Home / Docs-Technical WhitePaper / 53-Model Card Template v1.0
Chapter 5 — Training Data & Lineage
I. Purpose & Scope
- Specify sources, schema & splits, lineage, and license compliance for training data so that train/val/test are fully consistent with the rest of the model card in units/dimensions, coverage mode, versioning, and freshness.
- For path quantities (arrival time/phase), the text must explicitly show gamma(ell) and d ell; the data side records delta_form ∈ {general, factored}; parenthesized unified forms are required; publication requires p_dim = 1.0.
II. Inputs & Dependencies
- Dataset Card: align with Ch. 3/4/6/7/8/10/11/12 (provenance.yaml, schema.json/contract.yaml, split.yaml/split_manifest.json, validate_report.json, report_manifest.yaml).
- Parameter Card: align freshness.policy and cov_group; any calibration/constant used for training must be registered and traceable.
- Error Budget Card: unify coverage mode (k/alpha/quantile) and covariance config (Σ, kernels & params).
- Pipeline Card: inbound contracts and stage interfaces; training/validation/export paths & release layout.
- Citations & versions: “volume + version + anchor (P/S/M/I)”, anchor coverage ≥ 90%, no external links/aliases.
III. Sources & Licenses
- Types: instrument/system/simulator/external; in data_refs.yaml record source_id, producer, license, site, operator.
- License/limits: record license and redistribution terms; if usage/region/audience limits exist, state them in the model card front matter and API docs.
- Time lock & freshness: clock_state="locked", |ts_start − calib.timestamp| ≤ τ_calib; isolate expired samples or tag [Restricted].

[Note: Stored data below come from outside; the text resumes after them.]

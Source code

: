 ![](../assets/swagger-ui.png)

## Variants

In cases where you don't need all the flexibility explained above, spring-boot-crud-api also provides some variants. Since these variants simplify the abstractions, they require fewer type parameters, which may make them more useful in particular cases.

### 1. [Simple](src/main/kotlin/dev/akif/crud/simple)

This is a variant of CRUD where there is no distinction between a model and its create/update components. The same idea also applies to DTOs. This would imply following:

IV. Schema & Splits Alignment
- Fields/units/dimensions: training-read fields must match Dataset Card Ch. 4; missingness as null/omitted with reasons in quality.flags.
- Leakage prevention: strictly follow split.yaml time/entity isolation and RNG seed; forbid cross-split entity/window sharing.

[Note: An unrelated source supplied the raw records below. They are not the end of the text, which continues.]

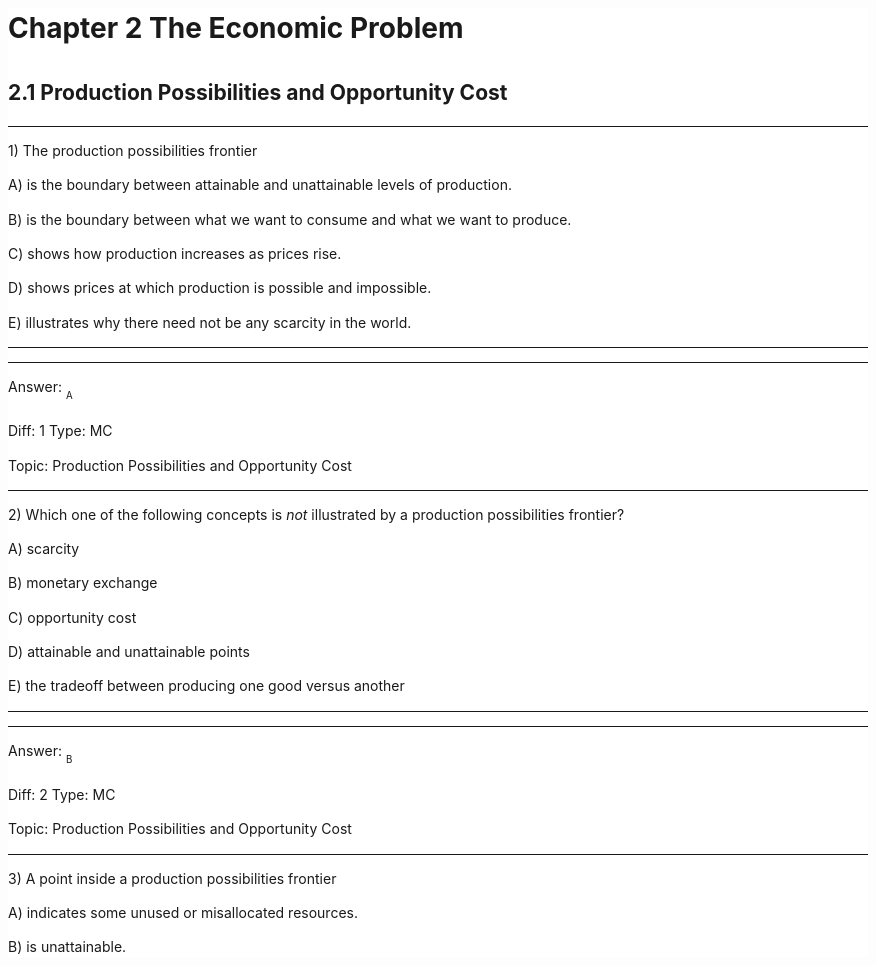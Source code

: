 # **Chapter 2 The Economic Problem**

## 2.1 Production Possibilities and Opportunity Cost

---
1\) The production possibilities frontier

A\) is the boundary between attainable and unattainable levels of
production.

B\) is the boundary between what we want to consume and what we want to
produce.

C\) shows how production increases as prices rise.

D\) shows prices at which production is possible and impossible.

E\) illustrates why there need not be any scarcity in the world.



---
---
Answer: <sub><sub>A<sub><sub>

Diff: 1 Type: MC

Topic: Production Possibilities and Opportunity Cost

---
2\) Which one of the following concepts is *not* illustrated by a
production possibilities frontier?

A\) scarcity

B\) monetary exchange

C\) opportunity cost

D\) attainable and unattainable points

E\) the tradeoff between producing one good versus another



---
---
Answer: <sub><sub>B<sub><sub>

Diff: 2 Type: MC

Topic: Production Possibilities and Opportunity Cost

---
3\) A point inside a production possibilities frontier

A\) indicates some unused or misallocated resources.

B\) is unattainable.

- Path consistency: len(gamma_ell)=len(d_ell)=len(n_eff)≥2; step Δell ≤ ( c_ref / f_s ) / max(n_eff); align phase in the reference window before metrics.
V. Sampling & Cleaning
- Sampling: random/stratified/hard-first recorded with RNG and quotas in data_refs.yaml (strata by batch/device/region/quality.flags).
- Cleaning rules: missing/outlier/denoise/normalize in preprocess_spec.yaml; any distribution-altering rule is logged in Bias (Ch. 8 Dataset Card) and evaluated by slices.
- Augmentation/synthesis: record provenance, params, and ratios; count separately in split_manifest.json.
VI. Lineage & Traceability
- Lineage DAG: raw → calibrated → derived → annotated → split → train_batch, nodes/edges labeled with version & checksum; cycles forbidden.
- Event audit: acquisition/clean/split/augment/sample events to audit.jsonl (time, operator, input hashes, change note, signature).
- Reproducibility: train_config.yaml pins data paths/versions/snapshots; provide a minimal replay script reproduce.sh in the appendix.
VII. Normative Path Forms
- Arrival (two equivalent):
T_arr = ( 1 / c_ref ) * ( ∫ n_eff d ell )
T_arr = ( ∫ ( n_eff / c_ref ) d ell ) - Phase:
Phi = ( 2π / λ_ref ) * ( ∫ n_eff d ell )
In text, explicitly show gamma(ell) and d ell; on data side record delta_form; training/eval path/phase conventions must match the Dataset Card.
VIII. Gate Mapping
- G1 Schema completeness: training-read fields match contracts.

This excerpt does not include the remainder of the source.